Call the data frames “IBM”, “GE”, “ProcterGamble”, “CocaCola”, and “Boeing”, respectively. Each data frame has two variables, described as follows:

Date: the date of the stock price, always given as the first of the month. StockPrice: the average stock price of the company in the given month. In this problem, we’ll take a look at how the stock dynamics of these companies have changed over time.
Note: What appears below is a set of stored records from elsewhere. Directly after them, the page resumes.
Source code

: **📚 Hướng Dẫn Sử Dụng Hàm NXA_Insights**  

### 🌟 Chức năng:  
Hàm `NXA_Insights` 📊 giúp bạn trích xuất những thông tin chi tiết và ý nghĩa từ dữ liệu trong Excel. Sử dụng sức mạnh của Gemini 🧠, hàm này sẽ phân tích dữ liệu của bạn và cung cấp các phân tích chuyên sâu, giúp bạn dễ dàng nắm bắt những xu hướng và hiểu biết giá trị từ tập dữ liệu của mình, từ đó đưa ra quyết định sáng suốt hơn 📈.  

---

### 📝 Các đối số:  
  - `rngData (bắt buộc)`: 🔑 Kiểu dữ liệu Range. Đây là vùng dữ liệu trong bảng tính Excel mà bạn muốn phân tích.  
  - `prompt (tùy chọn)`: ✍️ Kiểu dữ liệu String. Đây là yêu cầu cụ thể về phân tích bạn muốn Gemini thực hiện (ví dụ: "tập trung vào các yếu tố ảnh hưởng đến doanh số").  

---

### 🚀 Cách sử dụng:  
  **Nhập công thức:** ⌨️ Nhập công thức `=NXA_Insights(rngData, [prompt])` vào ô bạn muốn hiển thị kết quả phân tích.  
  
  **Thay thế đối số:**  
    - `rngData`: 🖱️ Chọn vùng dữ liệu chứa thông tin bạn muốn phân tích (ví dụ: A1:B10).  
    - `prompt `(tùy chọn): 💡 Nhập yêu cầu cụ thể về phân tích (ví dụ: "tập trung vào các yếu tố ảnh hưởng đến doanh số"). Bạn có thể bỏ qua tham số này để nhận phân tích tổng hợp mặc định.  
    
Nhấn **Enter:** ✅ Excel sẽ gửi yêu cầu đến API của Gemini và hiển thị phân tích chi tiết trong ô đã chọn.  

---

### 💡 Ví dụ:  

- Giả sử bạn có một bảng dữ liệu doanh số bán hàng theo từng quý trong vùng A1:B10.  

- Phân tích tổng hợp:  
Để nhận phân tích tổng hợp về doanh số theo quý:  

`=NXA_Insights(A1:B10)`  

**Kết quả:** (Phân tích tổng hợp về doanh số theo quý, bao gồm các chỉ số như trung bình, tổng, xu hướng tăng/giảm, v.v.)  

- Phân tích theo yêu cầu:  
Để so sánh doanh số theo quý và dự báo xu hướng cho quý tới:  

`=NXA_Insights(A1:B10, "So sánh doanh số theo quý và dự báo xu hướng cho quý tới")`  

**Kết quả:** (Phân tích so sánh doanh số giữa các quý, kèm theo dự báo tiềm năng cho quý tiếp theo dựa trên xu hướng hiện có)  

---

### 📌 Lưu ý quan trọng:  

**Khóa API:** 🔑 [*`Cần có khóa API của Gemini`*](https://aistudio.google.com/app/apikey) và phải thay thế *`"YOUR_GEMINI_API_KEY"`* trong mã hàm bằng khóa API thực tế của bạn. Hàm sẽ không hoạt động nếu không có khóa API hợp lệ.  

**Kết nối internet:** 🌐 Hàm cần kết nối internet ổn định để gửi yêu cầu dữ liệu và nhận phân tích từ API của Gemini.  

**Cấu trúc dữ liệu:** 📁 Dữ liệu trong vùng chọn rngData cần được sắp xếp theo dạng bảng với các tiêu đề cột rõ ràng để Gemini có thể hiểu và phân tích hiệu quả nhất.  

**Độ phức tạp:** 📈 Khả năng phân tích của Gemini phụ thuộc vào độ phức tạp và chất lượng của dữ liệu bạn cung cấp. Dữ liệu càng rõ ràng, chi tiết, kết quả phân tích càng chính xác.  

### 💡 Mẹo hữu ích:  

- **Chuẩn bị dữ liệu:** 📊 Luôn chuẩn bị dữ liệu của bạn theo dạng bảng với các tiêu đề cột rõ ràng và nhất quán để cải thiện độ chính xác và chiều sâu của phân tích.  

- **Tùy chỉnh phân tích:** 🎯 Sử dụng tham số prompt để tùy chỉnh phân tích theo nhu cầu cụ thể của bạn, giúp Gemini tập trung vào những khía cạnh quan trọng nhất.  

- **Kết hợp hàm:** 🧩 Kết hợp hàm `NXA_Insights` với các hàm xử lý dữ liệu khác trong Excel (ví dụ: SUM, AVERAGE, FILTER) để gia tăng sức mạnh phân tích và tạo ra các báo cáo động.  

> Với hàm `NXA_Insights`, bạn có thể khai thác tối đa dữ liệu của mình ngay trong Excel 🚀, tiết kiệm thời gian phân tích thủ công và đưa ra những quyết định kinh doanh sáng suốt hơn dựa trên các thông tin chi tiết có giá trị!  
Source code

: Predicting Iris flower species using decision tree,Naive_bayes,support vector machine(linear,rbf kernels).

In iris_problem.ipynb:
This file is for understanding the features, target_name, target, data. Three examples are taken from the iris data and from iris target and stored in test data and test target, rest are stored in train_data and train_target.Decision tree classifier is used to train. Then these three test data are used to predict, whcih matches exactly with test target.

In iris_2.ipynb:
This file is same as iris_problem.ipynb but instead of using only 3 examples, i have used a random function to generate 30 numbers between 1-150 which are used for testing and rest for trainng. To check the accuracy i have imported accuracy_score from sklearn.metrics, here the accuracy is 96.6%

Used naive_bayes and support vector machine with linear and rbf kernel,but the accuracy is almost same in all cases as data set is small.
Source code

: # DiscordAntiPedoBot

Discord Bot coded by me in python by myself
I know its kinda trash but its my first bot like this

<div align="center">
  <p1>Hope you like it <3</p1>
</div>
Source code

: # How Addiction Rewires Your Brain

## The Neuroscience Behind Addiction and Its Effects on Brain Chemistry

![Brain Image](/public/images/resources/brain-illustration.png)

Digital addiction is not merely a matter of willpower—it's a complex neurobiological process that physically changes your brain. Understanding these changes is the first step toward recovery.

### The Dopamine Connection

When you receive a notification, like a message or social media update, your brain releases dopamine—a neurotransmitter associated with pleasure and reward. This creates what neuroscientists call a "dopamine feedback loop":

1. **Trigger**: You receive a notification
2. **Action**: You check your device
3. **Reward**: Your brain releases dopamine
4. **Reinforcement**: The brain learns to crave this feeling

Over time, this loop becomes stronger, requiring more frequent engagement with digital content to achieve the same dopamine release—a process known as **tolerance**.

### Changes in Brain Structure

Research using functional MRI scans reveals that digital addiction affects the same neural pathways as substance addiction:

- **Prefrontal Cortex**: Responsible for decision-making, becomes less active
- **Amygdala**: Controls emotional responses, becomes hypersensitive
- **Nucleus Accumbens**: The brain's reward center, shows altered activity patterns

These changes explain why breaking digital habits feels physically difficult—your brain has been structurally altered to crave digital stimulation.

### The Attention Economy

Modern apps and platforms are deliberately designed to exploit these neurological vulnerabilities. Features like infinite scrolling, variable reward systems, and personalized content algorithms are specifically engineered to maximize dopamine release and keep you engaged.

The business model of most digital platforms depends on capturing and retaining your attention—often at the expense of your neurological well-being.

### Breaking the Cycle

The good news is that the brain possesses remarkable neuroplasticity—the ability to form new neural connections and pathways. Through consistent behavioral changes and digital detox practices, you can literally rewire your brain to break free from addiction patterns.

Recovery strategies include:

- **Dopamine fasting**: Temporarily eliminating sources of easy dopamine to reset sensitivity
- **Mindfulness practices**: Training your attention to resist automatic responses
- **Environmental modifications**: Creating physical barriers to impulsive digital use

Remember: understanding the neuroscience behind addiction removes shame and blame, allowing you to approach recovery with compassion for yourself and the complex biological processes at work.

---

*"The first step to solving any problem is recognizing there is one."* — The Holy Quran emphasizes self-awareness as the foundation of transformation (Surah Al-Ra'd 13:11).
Section 1 - Summary Statistics

1.1

Before working with these data sets, we need to convert the dates into a format that R can understand. Take a look at the structure of one of the datasets using the str function. Right now, the date variable is stored as a factor. We can convert this to a “Date” object in R by using the following five commands (one for each data set):

IBM$Date = as.Date(IBM$Date, "%m/%d/%y")

GE$Date = as.Date(GE$Date, "%m/%d/%y")

CocaCola$Date = as.Date(CocaCola$Date, "%m/%d/%y")

ProcterGamble$Date = as.Date(ProcterGamble$Date, "%m/%d/%y")

Boeing$Date = as.Date(Boeing$Date, "%m/%d/%y")

The first argument to the as.Date function is the variable we want to convert, and the second argument is the format of the Date variable. We can just overwrite the original Date variable values with the output of this function. Now, answer the following questions using the str and summary functions.

Our five datasets all have the same number of observations. How many observations are there in each data set?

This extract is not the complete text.